Thiotricha sciurella

Scientific classification
- Domain: Eukaryota
- Kingdom: Animalia
- Phylum: Arthropoda
- Class: Insecta
- Order: Lepidoptera
- Family: Gelechiidae
- Genus: Thiotricha
- Species: T. sciurella
- Binomial name: Thiotricha sciurella (Walsingham, 1897)
- Synonyms: Polyhymno sciurella Walsingham, 1897 ; Thiotricha argoxantha Meyrick, 1914 ;

= Thiotricha sciurella =

- Authority: (Walsingham, 1897)

Species of moth

Thiotricha sciurella is a moth of the family Gelechiidae. It was described by Thomas de Grey in 1897. It is found on the West Indies and from Mexico to Brazil.

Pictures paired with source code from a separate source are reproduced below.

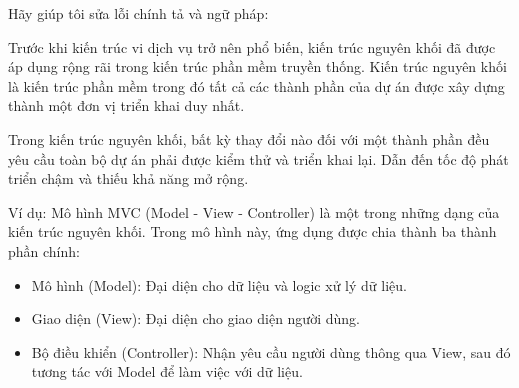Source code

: Hãy giúp tôi sửa lỗi chính tả và ngữ pháp:






Trước khi kiến trúc vi dịch vụ trở nên phổ biến, kiến trúc nguyên khối đã được áp dụng rộng rãi trong kiến trúc phần mềm truyền thống. Kiến trúc nguyên khối là kiến trúc phần mềm trong đó tất cả các thành phần của dự án được xây dựng thành một đơn vị triển khai duy nhất.

Trong kiến trúc nguyên khối, bất kỳ thay đổi nào đối với một thành phần đều yêu cầu toàn bộ dự án phải được kiểm thử và triển khai lại. Dẫn đến tốc độ phát triển chậm và thiếu khả năng mở rộng.

Ví dụ: Mô hình MVC (Model - View - Controller) là một trong những dạng của kiến trúc nguyên khối. Trong mô hình này, ứng dụng được chia thành ba thành phần chính:

\begin{itemize}

\item Mô hình (Model): Đại diện cho dữ liệu và logic xử lý dữ liệu.

\item Giao diện (View): Đại diện cho giao diện người dùng.

\item Bộ điều khiển (Controller): Nhận yêu cầu người dùng thông qua View, sau đó tương tác với Model để làm việc với dữ liệu.

\end{itemize}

The wingspan is about 8 mm. The forewings are shining bluish white, with an elongate bright orange patch preceding the apex and reaching the costa but not the dorsum. This is preceded by a slight greyish shade, which does not extend along its upper edge and is followed by a strong black apical spot. Before and below the spot is an outwardly curved greyish shade, partly enclosing an elongate silver-white oblique streak along the tornus. Alternate orange and greyish-fuscous lines diverge downwards from the apex through the upper half of the cilia, which are plain greyish white about the tornus. The hindwings are pale blue-grey.